**What the task asks:** Your answer must be an exact copy of the listing, with the images left out.

*** Extracted records ***

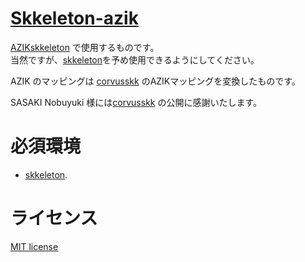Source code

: # [Skkeleton-azik](https://github.com/shg-eo/skkeleton-azik)

[AZIK](http://hp.vector.co.jp/authors/VA002116/azik/azikinfo.htm)[skkeleton](https://github.com/vim-skk/skkeleton) で使用するものです。  
当然ですが、[skkeleton](https://github.com/vim-skk/skkeleton)を予め使用できるようにしてください。

AZIK のマッピングは [corvusskk](https://github.com/nathancorvussolis/corvusskk) のAZIKマッピングを変換したものです。

SASAKI Nobuyuki 様には[corvusskk](https://github.com/nathancorvussolis/corvusskk) の公開に感謝いたします。 

# 必須環境
* [skkeleton](https://github.com/vim-skk/skkeleton).

# ライセンス
[MIT license](LICENSE.md)
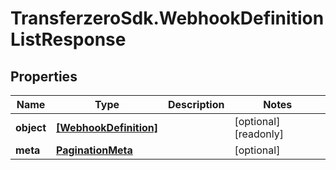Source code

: # TransferzeroSdk.WebhookDefinitionListResponse

## Properties

Name | Type | Description | Notes
------------ | ------------- | ------------- | -------------
**object** | [**[WebhookDefinition]**](WebhookDefinition.md) |  | [optional] [readonly] 
**meta** | [**PaginationMeta**](PaginationMeta.md) |  | [optional] 


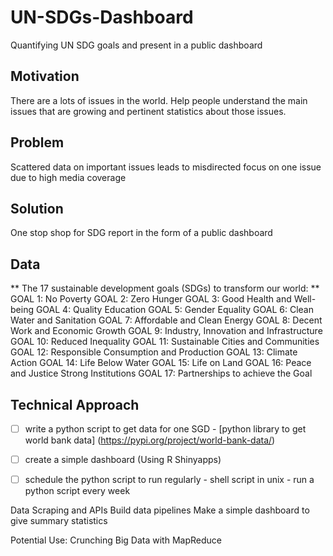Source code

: # UN-SDGs-Dashboard
Quantifying UN SDG goals and present in a public dashboard


## Motivation
There are a lots of issues in the world. Help people understand the main issues that are growing and pertinent statistics about those issues.

## Problem
Scattered data on important issues leads to misdirected focus on one issue due to high media coverage

## Solution
One stop shop for SDG report in the form of a public dashboard


## Data
** The 17 sustainable development goals (SDGs) to transform our world: **
GOAL 1: No Poverty
GOAL 2: Zero Hunger
GOAL 3: Good Health and Well-being
GOAL 4: Quality Education
GOAL 5: Gender Equality
GOAL 6: Clean Water and Sanitation
GOAL 7: Affordable and Clean Energy
GOAL 8: Decent Work and Economic Growth
GOAL 9: Industry, Innovation and Infrastructure
GOAL 10: Reduced Inequality
GOAL 11: Sustainable Cities and Communities
GOAL 12: Responsible Consumption and Production
GOAL 13: Climate Action
GOAL 14: Life Below Water
GOAL 15: Life on Land
GOAL 16: Peace and Justice Strong Institutions
GOAL 17: Partnerships to achieve the Goal

## Technical Approach

- [ ] write a python script to get data for one SGD
      - [python library to get world bank data] (https://pypi.org/project/world-bank-data/)
- [ ] create a simple dashboard (Using R Shinyapps)
- [ ] schedule the python script to run regularly
      - shell script in unix
      - run a python script every week



Data Scraping and APIs
Build data pipelines
Make a simple dashboard to give summary statistics

Potential Use:
Crunching Big Data with MapReduce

***

**Task result:**
Source code

: # [Skkeleton-azik](https://github.com/shg-eo/skkeleton-azik)

[AZIK](http://hp.vector.co.jp/authors/VA002116/azik/azikinfo.htm)[skkeleton](https://github.com/vim-skk/skkeleton) で使用するものです。  
当然ですが、[skkeleton](https://github.com/vim-skk/skkeleton)を予め使用できるようにしてください。

AZIK のマッピングは [corvusskk](https://github.com/nathancorvussolis/corvusskk) のAZIKマッピングを変換したものです。

SASAKI Nobuyuki 様には[corvusskk](https://github.com/nathancorvussolis/corvusskk) の公開に感謝いたします。 

# 必須環境
* [skkeleton](https://github.com/vim-skk/skkeleton).

# ライセンス
[MIT license](LICENSE.md)
Source code

: # TransferzeroSdk.WebhookDefinitionListResponse

## Properties

Name | Type | Description | Notes
------------ | ------------- | ------------- | -------------
**object** | [**[WebhookDefinition]**](WebhookDefinition.md) |  | [optional] [readonly] 
**meta** | [**PaginationMeta**](PaginationMeta.md) |  | [optional] 


Source code

: # UN-SDGs-Dashboard
Quantifying UN SDG goals and present in a public dashboard


## Motivation
There are a lots of issues in the world. Help people understand the main issues that are growing and pertinent statistics about those issues.

## Problem
Scattered data on important issues leads to misdirected focus on one issue due to high media coverage

## Solution
One stop shop for SDG report in the form of a public dashboard


## Data
** The 17 sustainable development goals (SDGs) to transform our world: **
GOAL 1: No Poverty
GOAL 2: Zero Hunger
GOAL 3: Good Health and Well-being
GOAL 4: Quality Education
GOAL 5: Gender Equality
GOAL 6: Clean Water and Sanitation
GOAL 7: Affordable and Clean Energy
GOAL 8: Decent Work and Economic Growth
GOAL 9: Industry, Innovation and Infrastructure
GOAL 10: Reduced Inequality
GOAL 11: Sustainable Cities and Communities
GOAL 12: Responsible Consumption and Production
GOAL 13: Climate Action
GOAL 14: Life Below Water
GOAL 15: Life on Land
GOAL 16: Peace and Justice Strong Institutions
GOAL 17: Partnerships to achieve the Goal

## Technical Approach

- [ ] write a python script to get data for one SGD
      - [python library to get world bank data] (https://pypi.org/project/world-bank-data/)
- [ ] create a simple dashboard (Using R Shinyapps)
- [ ] schedule the python script to run regularly
      - shell script in unix
      - run a python script every week



Data Scraping and APIs
Build data pipelines
Make a simple dashboard to give summary statistics

Potential Use:
Crunching Big Data with MapReduce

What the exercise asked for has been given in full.